YOUR GOAL :: Within the entries below, every line containing "있습니다" is to be copied.

[Stored records]
################
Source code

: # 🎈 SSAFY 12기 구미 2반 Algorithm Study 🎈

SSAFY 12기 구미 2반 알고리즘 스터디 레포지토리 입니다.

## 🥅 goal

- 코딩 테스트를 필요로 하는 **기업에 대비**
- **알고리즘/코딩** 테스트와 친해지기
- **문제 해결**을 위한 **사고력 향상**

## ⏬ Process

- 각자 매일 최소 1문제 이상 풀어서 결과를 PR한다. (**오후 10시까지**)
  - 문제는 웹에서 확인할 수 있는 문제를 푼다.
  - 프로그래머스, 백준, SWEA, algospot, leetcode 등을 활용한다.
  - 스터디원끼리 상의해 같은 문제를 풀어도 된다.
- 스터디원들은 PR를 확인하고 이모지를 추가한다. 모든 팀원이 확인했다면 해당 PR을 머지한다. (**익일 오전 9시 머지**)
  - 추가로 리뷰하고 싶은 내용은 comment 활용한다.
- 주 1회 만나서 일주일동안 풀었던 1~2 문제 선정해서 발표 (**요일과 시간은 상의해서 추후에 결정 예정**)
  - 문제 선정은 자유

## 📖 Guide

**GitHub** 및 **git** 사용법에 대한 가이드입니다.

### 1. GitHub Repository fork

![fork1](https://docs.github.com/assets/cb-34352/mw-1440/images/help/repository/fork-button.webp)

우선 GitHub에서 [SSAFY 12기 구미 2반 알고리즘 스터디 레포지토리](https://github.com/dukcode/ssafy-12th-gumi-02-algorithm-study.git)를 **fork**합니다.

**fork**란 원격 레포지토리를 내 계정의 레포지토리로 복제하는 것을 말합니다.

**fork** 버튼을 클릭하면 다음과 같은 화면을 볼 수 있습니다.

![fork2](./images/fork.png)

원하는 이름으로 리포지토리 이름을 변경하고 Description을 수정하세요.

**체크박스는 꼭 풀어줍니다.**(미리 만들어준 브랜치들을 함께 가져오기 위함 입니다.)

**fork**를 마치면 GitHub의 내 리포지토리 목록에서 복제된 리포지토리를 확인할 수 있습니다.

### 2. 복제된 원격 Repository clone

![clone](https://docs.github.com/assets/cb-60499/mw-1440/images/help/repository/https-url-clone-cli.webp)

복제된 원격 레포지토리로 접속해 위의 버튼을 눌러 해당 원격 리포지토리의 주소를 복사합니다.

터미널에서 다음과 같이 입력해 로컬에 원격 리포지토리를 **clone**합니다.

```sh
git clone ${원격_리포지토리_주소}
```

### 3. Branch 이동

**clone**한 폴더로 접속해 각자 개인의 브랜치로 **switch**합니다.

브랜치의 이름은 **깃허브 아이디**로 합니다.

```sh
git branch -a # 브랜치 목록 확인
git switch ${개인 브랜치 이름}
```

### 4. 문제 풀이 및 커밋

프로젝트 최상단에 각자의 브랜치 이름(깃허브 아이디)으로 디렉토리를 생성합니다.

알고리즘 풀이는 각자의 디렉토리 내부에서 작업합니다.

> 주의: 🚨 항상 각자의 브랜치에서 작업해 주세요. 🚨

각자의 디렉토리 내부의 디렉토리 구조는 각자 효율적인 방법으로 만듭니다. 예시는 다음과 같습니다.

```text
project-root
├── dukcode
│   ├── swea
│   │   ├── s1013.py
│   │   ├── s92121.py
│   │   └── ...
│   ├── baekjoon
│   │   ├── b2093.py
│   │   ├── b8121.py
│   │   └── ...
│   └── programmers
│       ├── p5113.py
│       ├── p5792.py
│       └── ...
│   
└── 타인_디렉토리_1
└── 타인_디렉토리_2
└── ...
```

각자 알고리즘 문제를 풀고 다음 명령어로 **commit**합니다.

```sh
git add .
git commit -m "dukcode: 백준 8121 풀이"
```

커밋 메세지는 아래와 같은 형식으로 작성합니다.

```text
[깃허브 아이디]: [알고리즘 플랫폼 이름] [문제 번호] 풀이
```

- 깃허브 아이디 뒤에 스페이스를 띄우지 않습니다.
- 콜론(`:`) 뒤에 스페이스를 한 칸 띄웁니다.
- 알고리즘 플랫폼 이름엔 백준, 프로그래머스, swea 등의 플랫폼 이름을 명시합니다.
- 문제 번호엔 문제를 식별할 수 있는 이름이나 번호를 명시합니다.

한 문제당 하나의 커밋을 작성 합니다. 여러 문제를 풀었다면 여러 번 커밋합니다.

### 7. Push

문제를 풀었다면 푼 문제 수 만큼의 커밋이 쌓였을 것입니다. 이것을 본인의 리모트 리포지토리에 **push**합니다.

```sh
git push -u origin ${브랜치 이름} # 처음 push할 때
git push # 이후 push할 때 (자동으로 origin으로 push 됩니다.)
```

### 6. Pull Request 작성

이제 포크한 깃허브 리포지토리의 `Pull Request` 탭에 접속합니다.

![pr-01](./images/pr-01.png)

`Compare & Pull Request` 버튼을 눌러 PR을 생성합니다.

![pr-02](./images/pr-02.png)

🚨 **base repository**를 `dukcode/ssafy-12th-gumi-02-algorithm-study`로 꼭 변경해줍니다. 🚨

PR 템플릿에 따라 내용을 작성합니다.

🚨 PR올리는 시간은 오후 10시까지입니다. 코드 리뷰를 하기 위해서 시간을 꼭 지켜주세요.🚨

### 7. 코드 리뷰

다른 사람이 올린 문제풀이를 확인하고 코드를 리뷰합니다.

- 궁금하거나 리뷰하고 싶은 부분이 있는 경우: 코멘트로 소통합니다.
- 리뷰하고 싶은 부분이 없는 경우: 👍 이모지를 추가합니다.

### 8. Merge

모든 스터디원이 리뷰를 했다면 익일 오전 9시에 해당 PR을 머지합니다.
################
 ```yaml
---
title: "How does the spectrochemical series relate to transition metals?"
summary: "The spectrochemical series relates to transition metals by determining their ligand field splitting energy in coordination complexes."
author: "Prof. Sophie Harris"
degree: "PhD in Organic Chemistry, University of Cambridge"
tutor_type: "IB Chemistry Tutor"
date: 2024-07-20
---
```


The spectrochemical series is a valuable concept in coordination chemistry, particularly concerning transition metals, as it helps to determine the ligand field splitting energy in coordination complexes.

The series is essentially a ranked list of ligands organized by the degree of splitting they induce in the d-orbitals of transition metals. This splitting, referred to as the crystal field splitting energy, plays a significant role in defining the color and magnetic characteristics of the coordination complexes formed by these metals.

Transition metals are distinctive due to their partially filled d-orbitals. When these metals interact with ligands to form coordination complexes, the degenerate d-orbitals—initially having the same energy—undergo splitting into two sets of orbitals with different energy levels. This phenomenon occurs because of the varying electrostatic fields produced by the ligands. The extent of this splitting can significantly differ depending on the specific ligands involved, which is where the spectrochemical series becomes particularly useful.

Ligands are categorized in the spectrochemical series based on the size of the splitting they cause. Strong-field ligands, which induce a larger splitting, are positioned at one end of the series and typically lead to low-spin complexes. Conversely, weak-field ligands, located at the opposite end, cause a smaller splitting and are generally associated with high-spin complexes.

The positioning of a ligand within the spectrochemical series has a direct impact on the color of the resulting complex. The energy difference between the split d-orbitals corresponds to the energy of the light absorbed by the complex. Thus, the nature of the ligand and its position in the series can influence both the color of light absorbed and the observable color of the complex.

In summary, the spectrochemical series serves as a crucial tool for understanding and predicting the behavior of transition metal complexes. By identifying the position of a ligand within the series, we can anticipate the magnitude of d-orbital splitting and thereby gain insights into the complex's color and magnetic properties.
################
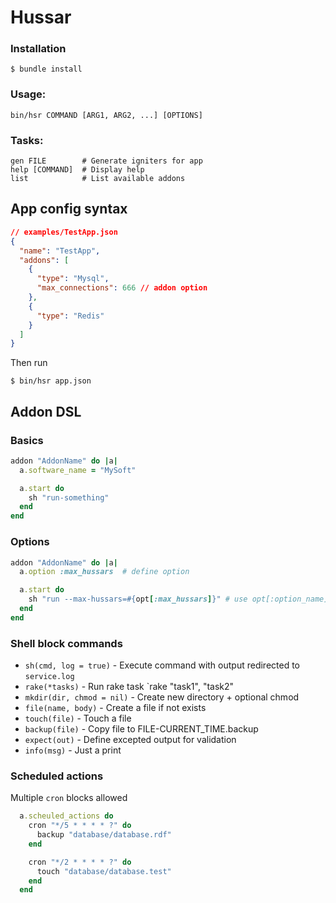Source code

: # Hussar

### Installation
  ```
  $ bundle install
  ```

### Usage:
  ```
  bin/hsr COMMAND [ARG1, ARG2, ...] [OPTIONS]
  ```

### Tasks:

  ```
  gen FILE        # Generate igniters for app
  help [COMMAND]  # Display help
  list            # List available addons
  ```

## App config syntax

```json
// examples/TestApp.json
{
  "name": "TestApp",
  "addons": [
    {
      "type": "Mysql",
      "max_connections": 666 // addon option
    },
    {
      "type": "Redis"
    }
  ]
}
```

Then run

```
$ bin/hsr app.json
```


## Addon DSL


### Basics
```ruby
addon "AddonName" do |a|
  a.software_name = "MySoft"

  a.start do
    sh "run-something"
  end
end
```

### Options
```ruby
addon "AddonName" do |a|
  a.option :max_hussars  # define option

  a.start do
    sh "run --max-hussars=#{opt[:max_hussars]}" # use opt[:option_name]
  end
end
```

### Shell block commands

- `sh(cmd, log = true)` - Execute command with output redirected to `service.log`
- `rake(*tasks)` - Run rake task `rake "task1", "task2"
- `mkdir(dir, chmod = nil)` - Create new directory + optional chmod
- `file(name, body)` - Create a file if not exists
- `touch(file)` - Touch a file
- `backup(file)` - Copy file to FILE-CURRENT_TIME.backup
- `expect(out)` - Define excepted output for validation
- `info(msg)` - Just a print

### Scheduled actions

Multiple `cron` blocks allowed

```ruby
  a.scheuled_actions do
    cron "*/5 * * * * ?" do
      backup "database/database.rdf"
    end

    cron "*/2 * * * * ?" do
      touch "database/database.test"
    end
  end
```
################
EXPECTED ANSWER ::
**fork** 버튼을 클릭하면 다음과 같은 화면을 볼 수 있습니다.
**fork**를 마치면 GitHub의 내 리포지토리 목록에서 복제된 리포지토리를 확인할 수 있습니다.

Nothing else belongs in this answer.